Dataset entries:
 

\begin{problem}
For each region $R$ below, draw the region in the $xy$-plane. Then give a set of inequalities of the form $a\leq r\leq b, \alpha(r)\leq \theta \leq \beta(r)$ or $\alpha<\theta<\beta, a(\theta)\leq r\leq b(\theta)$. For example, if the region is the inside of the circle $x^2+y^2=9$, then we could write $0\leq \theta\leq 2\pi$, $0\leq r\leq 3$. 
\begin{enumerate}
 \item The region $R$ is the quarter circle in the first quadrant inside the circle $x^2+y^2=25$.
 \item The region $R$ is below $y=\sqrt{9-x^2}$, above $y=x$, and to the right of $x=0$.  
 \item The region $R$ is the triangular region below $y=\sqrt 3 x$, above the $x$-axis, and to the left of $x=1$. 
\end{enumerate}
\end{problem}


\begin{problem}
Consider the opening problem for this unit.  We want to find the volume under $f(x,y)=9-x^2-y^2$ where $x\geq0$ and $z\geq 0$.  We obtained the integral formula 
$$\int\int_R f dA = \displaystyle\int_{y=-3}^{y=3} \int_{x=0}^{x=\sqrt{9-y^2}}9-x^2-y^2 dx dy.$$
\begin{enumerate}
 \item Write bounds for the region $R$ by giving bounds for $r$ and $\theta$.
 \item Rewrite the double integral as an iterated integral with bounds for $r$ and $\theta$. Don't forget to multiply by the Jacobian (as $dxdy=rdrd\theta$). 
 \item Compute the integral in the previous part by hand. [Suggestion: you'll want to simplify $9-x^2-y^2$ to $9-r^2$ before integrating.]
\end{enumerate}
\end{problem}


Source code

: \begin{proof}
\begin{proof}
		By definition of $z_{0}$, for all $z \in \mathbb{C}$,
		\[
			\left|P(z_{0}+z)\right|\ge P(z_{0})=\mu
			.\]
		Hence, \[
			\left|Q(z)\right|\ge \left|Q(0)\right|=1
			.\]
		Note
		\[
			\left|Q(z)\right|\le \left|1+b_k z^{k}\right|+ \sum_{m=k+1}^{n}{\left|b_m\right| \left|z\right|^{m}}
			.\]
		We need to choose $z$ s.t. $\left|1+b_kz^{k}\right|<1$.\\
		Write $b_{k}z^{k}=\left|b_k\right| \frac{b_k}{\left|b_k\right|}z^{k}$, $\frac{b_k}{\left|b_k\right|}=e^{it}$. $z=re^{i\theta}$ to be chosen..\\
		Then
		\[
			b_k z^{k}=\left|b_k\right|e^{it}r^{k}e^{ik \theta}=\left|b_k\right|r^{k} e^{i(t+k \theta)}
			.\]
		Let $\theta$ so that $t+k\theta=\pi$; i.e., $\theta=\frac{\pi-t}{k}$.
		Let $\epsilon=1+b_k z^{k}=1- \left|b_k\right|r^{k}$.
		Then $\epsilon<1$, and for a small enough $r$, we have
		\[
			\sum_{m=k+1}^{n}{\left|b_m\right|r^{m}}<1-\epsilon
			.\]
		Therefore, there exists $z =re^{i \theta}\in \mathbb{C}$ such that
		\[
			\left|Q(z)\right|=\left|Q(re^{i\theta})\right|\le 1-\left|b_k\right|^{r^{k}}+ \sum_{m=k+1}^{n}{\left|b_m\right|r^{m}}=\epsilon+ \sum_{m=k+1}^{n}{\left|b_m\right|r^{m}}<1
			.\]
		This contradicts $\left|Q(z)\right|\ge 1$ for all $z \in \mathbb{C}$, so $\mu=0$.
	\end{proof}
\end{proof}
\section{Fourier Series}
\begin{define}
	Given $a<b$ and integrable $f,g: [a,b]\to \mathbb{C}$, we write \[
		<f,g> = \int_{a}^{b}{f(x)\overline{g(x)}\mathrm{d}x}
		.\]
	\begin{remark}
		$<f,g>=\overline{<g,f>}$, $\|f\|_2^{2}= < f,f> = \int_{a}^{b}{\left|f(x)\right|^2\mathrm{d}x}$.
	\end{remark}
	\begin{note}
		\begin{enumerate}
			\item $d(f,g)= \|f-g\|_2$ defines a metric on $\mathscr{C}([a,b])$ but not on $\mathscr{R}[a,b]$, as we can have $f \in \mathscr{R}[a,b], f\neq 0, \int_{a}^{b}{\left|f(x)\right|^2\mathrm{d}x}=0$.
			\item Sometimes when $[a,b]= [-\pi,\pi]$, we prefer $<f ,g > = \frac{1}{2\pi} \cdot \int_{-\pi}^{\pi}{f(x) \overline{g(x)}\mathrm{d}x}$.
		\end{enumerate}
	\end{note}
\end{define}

### About this exercise
Produce an exact repeat of the lines from the one containing "Then $\epsilon<1$, and" through the last line of the data, and nothing more.

### Exercise result
		Then $\epsilon<1$, and for a small enough $r$, we have
		\[
			\sum_{m=k+1}^{n}{\left|b_m\right|r^{m}}<1-\epsilon
			.\]
		Therefore, there exists $z =re^{i \theta}\in \mathbb{C}$ such that
		\[
			\left|Q(z)\right|=\left|Q(re^{i\theta})\right|\le 1-\left|b_k\right|^{r^{k}}+ \sum_{m=k+1}^{n}{\left|b_m\right|r^{m}}=\epsilon+ \sum_{m=k+1}^{n}{\left|b_m\right|r^{m}}<1
			.\]
		This contradicts $\left|Q(z)\right|\ge 1$ for all $z \in \mathbb{C}$, so $\mu=0$.
	\end{proof}
\end{proof}
\section{Fourier Series}
\begin{define}
	Given $a<b$ and integrable $f,g: [a,b]\to \mathbb{C}$, we write \[
		<f,g> = \int_{a}^{b}{f(x)\overline{g(x)}\mathrm{d}x}
		.\]
	\begin{remark}
		$<f,g>=\overline{<g,f>}$, $\|f\|_2^{2}= < f,f> = \int_{a}^{b}{\left|f(x)\right|^2\mathrm{d}x}$.
	\end{remark}
	\begin{note}
		\begin{enumerate}
			\item $d(f,g)= \|f-g\|_2$ defines a metric on $\mathscr{C}([a,b])$ but not on $\mathscr{R}[a,b]$, as we can have $f \in \mathscr{R}[a,b], f\neq 0, \int_{a}^{b}{\left|f(x)\right|^2\mathrm{d}x}=0$.
			\item Sometimes when $[a,b]= [-\pi,\pi]$, we prefer $<f ,g > = \frac{1}{2\pi} \cdot \int_{-\pi}^{\pi}{f(x) \overline{g(x)}\mathrm{d}x}$.
		\end{enumerate}
	\end{note}
\end{define}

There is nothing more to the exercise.